And finally, the advance planning, originality and destructiveness of 9/11 contributed to the notion that terrorist groups are infallible. We could call this the myth of the “super-terrorist”. My colleagues and I at the START Center have been involved in several research projects using GTD data which suggests otherwise. For example, in a recent study we used the GTD to examine the targeting strategies of the Armenian Secret Army for the Liberation of Armenia (ASALA) – a very active group based in Turkey. The increasing reliance on random, brutal violence such as the attack by ASALA on Orly Airport created a polarized and hostile climate among the supporters of ASALA and seriously undermined its legitimacy.

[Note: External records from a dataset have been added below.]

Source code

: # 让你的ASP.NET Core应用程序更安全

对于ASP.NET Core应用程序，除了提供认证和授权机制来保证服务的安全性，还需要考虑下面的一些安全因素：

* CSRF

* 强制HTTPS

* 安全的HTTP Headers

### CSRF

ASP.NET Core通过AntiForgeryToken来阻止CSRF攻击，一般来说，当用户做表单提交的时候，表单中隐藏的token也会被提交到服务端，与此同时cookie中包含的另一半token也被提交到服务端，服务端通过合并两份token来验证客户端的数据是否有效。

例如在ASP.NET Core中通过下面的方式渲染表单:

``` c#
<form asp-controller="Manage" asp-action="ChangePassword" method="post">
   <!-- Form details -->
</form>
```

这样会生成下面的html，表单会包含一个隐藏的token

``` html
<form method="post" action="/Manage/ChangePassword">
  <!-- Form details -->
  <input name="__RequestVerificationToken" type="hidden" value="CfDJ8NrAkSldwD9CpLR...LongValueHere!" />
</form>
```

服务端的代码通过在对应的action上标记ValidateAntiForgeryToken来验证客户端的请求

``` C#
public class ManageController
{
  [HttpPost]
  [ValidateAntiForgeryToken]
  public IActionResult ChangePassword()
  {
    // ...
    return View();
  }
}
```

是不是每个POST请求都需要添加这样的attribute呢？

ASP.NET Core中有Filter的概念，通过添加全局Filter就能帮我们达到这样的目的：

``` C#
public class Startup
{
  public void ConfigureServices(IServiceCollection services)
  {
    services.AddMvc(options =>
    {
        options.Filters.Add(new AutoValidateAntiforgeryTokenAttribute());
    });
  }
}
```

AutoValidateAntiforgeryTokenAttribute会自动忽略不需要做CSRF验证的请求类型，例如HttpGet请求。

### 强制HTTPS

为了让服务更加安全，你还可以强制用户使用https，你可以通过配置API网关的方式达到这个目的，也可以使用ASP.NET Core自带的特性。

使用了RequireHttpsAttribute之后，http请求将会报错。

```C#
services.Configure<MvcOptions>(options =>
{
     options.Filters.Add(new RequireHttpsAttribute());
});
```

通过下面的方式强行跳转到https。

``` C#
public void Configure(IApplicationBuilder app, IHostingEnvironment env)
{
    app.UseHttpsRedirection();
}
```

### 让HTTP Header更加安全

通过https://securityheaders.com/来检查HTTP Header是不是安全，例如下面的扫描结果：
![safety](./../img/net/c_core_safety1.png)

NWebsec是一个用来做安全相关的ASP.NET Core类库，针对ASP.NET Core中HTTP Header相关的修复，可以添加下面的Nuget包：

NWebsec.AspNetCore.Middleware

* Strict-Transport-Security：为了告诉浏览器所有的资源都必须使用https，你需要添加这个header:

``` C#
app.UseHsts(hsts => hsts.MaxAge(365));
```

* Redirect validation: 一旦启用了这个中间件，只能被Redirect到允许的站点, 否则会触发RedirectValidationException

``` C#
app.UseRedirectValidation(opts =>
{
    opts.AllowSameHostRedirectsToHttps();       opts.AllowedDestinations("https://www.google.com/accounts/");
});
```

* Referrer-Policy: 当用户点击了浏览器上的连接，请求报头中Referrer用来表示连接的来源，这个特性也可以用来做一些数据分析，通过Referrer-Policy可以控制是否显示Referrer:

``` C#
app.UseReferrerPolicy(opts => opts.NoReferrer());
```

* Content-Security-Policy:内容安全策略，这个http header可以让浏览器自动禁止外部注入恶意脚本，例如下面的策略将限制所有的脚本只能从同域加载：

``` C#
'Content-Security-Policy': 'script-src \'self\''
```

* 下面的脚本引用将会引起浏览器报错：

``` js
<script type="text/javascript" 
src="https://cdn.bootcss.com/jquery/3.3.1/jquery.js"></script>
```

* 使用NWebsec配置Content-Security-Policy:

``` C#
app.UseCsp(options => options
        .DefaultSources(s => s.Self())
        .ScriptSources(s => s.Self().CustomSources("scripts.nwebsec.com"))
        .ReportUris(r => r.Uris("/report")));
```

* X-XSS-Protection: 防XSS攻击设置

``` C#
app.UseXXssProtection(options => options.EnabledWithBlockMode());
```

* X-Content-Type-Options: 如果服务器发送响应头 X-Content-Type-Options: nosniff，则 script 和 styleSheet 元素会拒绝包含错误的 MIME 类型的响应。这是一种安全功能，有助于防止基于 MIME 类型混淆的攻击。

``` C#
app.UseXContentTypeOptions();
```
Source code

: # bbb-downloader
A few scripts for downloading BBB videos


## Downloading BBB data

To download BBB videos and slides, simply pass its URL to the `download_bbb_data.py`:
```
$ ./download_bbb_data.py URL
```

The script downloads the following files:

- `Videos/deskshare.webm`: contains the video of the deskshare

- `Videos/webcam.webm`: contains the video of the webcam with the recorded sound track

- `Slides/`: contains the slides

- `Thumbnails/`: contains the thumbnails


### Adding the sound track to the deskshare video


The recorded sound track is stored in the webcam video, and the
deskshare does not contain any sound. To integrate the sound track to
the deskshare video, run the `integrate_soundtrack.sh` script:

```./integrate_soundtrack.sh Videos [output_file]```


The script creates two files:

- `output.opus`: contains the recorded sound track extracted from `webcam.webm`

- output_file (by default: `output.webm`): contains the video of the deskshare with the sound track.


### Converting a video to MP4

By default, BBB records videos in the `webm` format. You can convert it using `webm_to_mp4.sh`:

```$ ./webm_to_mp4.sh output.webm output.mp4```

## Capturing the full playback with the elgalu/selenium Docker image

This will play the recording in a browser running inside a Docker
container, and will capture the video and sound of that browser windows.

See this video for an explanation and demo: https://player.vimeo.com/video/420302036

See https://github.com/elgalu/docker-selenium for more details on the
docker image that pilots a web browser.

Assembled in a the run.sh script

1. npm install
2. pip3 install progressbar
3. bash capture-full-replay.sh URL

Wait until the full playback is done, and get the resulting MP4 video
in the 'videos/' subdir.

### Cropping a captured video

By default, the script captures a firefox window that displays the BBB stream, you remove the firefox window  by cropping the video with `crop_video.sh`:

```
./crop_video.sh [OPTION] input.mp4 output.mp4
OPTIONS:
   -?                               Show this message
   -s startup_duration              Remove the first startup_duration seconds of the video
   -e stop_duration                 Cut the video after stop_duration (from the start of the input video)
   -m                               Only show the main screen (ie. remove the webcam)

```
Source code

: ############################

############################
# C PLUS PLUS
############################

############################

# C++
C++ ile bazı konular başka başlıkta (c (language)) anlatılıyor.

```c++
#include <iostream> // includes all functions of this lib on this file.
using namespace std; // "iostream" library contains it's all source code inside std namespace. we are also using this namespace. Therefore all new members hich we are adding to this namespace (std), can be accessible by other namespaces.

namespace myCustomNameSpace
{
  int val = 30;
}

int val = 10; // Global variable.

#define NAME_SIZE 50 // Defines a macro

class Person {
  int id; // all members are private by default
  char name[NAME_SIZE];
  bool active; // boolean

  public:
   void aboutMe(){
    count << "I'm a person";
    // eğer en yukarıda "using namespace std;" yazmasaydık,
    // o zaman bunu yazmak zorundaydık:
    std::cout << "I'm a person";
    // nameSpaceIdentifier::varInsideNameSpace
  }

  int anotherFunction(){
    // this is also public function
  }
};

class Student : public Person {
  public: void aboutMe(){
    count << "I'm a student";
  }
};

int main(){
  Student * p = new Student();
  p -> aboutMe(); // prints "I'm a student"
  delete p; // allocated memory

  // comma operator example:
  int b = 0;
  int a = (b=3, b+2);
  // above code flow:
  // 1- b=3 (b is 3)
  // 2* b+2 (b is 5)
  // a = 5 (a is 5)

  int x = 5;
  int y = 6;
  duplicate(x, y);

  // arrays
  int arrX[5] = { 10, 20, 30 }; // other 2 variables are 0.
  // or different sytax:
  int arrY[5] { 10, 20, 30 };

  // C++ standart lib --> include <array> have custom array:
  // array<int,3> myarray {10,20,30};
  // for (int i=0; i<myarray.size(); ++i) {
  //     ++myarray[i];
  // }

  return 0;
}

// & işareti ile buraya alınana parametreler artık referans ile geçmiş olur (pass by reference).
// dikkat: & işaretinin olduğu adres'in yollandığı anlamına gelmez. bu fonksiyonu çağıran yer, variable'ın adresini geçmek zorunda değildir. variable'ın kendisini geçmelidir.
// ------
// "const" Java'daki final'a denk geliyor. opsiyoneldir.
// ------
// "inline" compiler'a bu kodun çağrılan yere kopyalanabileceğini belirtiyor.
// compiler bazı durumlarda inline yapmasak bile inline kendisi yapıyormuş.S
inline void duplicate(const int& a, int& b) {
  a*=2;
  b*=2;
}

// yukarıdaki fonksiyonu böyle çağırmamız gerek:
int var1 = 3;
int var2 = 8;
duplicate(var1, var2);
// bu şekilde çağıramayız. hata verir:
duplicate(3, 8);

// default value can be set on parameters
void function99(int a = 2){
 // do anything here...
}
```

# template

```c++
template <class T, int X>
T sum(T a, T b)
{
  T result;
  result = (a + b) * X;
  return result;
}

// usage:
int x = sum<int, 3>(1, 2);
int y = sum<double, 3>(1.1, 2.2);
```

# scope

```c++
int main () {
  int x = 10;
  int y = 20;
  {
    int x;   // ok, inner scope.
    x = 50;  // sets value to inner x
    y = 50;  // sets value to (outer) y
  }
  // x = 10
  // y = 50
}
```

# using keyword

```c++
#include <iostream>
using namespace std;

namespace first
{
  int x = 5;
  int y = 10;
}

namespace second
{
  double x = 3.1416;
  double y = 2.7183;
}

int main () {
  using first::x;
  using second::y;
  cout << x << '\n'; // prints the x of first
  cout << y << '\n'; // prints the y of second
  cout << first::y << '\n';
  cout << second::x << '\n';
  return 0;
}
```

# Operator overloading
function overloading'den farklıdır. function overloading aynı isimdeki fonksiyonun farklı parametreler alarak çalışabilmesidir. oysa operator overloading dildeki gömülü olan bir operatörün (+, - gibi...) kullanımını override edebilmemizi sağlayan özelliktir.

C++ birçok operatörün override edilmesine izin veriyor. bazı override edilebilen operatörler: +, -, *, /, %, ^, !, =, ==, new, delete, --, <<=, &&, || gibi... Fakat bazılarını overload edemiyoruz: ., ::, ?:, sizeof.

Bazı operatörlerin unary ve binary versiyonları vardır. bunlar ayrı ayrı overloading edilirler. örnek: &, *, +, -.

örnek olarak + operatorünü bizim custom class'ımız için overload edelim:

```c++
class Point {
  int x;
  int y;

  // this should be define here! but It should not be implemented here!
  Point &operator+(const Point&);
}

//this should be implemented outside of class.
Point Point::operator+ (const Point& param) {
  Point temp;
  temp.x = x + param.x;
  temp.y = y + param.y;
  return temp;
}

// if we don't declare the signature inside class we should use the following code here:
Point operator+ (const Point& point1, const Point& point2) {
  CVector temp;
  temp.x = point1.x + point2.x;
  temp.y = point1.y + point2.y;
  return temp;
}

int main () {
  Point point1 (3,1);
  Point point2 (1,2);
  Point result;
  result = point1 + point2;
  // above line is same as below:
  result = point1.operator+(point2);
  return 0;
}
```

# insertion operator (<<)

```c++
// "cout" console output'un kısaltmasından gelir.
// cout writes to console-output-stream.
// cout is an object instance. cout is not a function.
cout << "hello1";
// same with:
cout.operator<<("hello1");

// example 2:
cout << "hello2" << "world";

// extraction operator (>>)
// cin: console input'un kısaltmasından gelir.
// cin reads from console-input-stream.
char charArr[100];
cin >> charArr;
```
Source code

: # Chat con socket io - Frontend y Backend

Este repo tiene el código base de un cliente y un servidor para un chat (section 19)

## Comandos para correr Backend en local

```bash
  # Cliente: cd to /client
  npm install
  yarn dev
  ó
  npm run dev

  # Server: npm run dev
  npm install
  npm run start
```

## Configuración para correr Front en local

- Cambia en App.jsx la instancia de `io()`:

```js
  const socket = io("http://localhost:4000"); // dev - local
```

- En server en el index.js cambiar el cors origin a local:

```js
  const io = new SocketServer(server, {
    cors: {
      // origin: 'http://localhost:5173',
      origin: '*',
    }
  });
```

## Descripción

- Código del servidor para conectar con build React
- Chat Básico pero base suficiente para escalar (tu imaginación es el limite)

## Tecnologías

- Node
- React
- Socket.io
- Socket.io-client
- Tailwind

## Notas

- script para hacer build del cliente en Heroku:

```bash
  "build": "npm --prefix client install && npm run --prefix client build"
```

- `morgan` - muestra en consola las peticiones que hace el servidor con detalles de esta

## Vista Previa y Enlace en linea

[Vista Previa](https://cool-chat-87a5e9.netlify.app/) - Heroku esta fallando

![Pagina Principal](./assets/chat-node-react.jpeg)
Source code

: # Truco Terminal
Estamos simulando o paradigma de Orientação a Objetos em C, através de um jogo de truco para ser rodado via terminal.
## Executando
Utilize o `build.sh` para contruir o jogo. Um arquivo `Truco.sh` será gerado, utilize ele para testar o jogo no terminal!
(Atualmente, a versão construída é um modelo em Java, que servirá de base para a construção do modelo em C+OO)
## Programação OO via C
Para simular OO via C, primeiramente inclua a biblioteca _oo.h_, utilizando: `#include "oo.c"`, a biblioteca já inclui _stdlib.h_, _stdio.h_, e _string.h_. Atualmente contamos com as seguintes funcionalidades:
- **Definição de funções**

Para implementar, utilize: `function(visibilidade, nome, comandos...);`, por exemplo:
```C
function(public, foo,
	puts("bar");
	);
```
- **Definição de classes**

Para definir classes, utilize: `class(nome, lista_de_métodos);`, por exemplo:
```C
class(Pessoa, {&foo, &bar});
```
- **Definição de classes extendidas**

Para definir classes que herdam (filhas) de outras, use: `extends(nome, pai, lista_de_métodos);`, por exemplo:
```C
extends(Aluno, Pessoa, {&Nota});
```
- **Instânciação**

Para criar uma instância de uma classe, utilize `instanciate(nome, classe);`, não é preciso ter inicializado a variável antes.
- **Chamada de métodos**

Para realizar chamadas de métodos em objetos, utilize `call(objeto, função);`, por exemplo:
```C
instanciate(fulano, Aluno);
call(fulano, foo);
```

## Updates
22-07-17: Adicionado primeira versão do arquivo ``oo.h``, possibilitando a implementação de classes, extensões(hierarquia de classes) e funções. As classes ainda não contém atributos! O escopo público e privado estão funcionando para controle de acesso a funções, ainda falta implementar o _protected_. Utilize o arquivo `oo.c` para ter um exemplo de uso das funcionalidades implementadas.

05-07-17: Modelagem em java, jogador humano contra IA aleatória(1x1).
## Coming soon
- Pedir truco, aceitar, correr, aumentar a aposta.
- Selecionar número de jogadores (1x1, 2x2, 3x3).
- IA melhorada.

So, if rare events like 9/11 are black swan events, why not simply ignore them and go back to business as usual? A major reason why ignoring terrorism is a risky idea is directly related to the fact that it is bursty: when it starts to happen it happens a lot and rapidly.

If we look at worldwide terrorism over the past four decades, we find not one single kind of terrorist threat, but rather successive waves of attacks by groups with very different ideologies and goals. The common pattern is that a group or set of groups gets organized, stages increasing numbers of attacks and then decline. In fact, this bursty nature of terrorism might eventually help us become more effective in responding to terrorist threats.

While these results are preliminary, they give us reason to hope that analysis of the spatial and temporal patterns of terrorism might eventually help to guide our policies on countering terrorism.

And this is the challenge that terrorism raises for contemporary societies: there are dangers in overreacting but there are also dangers in not reacting. Fortunately, terrorist attacks like 9/11 have turned out to be rare – like black swans. Unfortunately, the threat of sudden bursts of terrorist attacks is likely to be a permanent feature of the twenty-first century.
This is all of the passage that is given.